Atas keramaian ini, Komisioner KPU Pramono Ubaid Tanthowi angkat bicara. Ia menyesalkan banyak publik yang salah paham atas sanksi DKPP itu. Pram, demikian sapaan Pramono, menjelaskan bahwa kedua komisioner itu hanya diberhentikan dari tugasnya selaku koordinator divisi.
“Mereka berdua dijatuhi sanksi oleh DKPP berupa penghentian dari jabatan sebagai koordinator divisi, SDM (Evi) dan Teknis (Ilham). Bukan memecat mereka dari kedudukan sebagai anggota KPU RI,” ujar Pram, dalam keterangan tertulisnya, Jumat (12/7).
Ia menjelaskan, meski keduanya tak lagi menahkodai tugas terkait, namun status keduanya tetap sebagai komisioner KPU RI.
“Jadi, mereka berdua tetap sebagai komisioner KPU RI, tapi tidak boleh lagi mengampu divisi yang selama ini dipegang,” terangnya.

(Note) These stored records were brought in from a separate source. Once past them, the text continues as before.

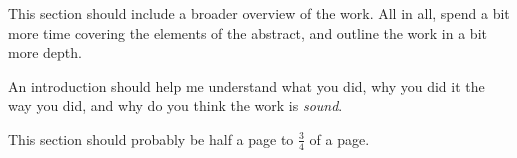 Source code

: This section should include a broader overview of the work. All in all, spend a
bit more time covering the elements of the abstract, and outline the work in a bit more depth.

An introduction should help me understand what you did, why you did it the way
you did, and why do you think the work is \emph{sound}.

This section should probably be half a page to $\frac{3}{4}$ of a page.
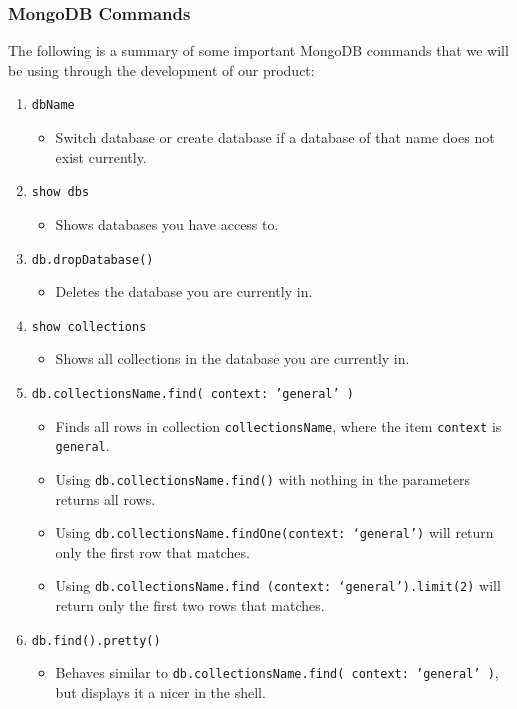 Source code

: \documentclass[titlepage, 12pt]{article}
\begin{document}
\subsubsection{MongoDB Commands}

The following is a summary of some important MongoDB commands that we will be using through the development of our product:

\begin{enumerate}
    \item \texttt{dbName}
    \begin{itemize}
        \item Switch database or create database if a database of that name does not exist currently.
    \end{itemize}
    \item \texttt{show dbs}
    \begin{itemize}
        \item Shows databases you have access to.
    \end{itemize}
    \item \texttt{db.dropDatabase()}
    \begin{itemize}
        \item Deletes the database you are currently in.
    \end{itemize}
    \item \texttt{show collections}
    \begin{itemize}
        \item Shows all collections in the database you are currently in.
    \end{itemize}
    \item \texttt{db.collectionsName.find({ context: 'general' })}
    \begin{itemize}
        \item Finds all rows in collection \texttt{collectionsName}, where the item \texttt{context} is \texttt{general}.
        \item Using \texttt{db.collectionsName.find()} with nothing in the parameters returns all rows.
        \item Using \texttt{db.collectionsName.findOne({context: ‘general’})} will return only the first row that matches.
        \item Using \texttt{db.collectionsName.find ({context: ‘general’}).limit(2)} will return only the first two rows that matches.
    \end{itemize}
    \item \texttt{db.find().pretty()}
    \begin{itemize}
        \item Behaves similar to \texttt{db.collectionsName.find({ context: 'general' })}, but displays it a nicer in the shell.
    \end{itemize}
    

\end{enumerate}
\end{document}
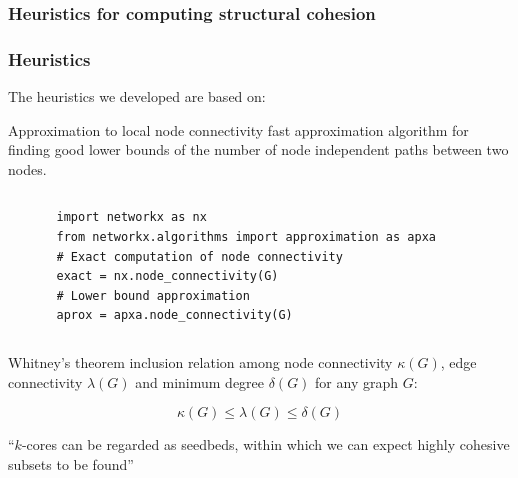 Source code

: \documentclass[ignorenonframetext,red,8pt,notes=show]{beamer}
\begin{document}
\subsubsection{Heuristics for computing structural cohesion}

\begin{frame}[fragile]
\frametitle{Heuristics}

The heuristics we developed are based on:

\begin{block}{Approximation to local node connectivity}
\citet{white:2001b} fast approximation algorithm for finding good lower bounds of the number of node independent paths between two nodes.

\begin{columns}[c]
\begin{column}{0.1\textwidth}

\end{column}

\begin{column}{0.8\textwidth}
\begin{scriptsize}
\begin{lstlisting}
import networkx as nx
from networkx.algorithms import approximation as apxa
# Exact computation of node connectivity
exact = nx.node_connectivity(G)
# Lower bound approximation
aprox = apxa.node_connectivity(G)
\end{lstlisting}
\end{scriptsize}
\end{column}

\begin{column}{0.1\textwidth}

\end{column}
\end{columns}
\end{block}

\begin{block}{Whitney's theorem}
inclusion relation among node connectivity $\kappa(G)$, edge connectivity $\lambda(G)$ and minimum degree $\delta(G)$ for any graph $G$:

\begin{equation*}
\kappa(G) \le \lambda(G) \le \delta(G)
\end{equation*}

``$k$-cores can be regarded as seedbeds, within which we can expect highly cohesive subsets to be found'' \citet[281]{seidman:1983}
\end{block}
\end{frame}
\end{document}
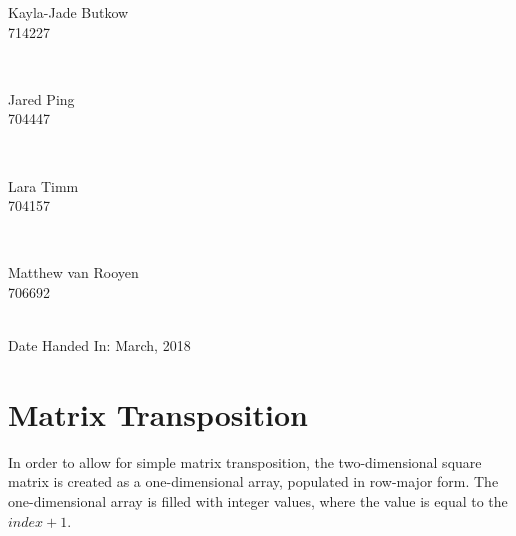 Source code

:\documentclass[10pt,twocolumn]{witseiepaper}
\begin{document}
\begin{titlepage}
		
		\begin{minipage}{0.4\textwidth}
			\begin{flushleft} \large
				Kayla-Jade Butkow \\ 714227 %
			\end{flushleft}
		\end{minipage}
		~
		\begin{minipage}{0.4\textwidth}
			\begin{flushright} \large
				Jared Ping \\ 704447
			\end{flushright}
		\end{minipage}\\[1cm]
		
		\begin{minipage}{0.4\textwidth}
			\begin{flushleft} \large
				Lara Timm \\ 704157
			\end{flushleft}
		\end{minipage}
		~
		\begin{minipage}{0.4\textwidth}
			\begin{flushright} \large
				Matthew van Rooyen \\ 706692
			\end{flushright}
		\end{minipage}\\[1cm]
		
		
		
		{\large Date Handed In:  March, 2018}\\[1cm] 
		
	\end{titlepage}


\pagestyle{plain}
\setcounter{page}{1}
\onecolumn
%
\section{Matrix Transposition}
In order to allow for simple matrix transposition, the two-dimensional square matrix is created as a one-dimensional array, populated in row-major form. The one-dimensional array is filled with integer values, where the value is equal to the $index + 1$.
\end{document}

Selain itu, Pram menjelaskan bahwa sanksi tersebut terkait dengan proses-proses administrasi yang tidak akurat. Sanksi Evi Novida terkait dengan syarat izin atasan bagi ASN dalam proses seleksi KPU Kab. Kolaka Timur (Sultra). Sedang sanksi Ilham terkait dengan Penggantian Antar Waktu (PAW) anggota DPR RI dari Partai Hanura.
“Jadi sanksi tersebut tidak ada kaitan langsung dengan persoalan Pileg-Pilpres 2019. Kalau sekarang ada yang goreng-goreng, seolah ini menjadi bukti bahwa KPU selama ini curang dan tidak netral, itu jauh panggang dari api,” tegasnya.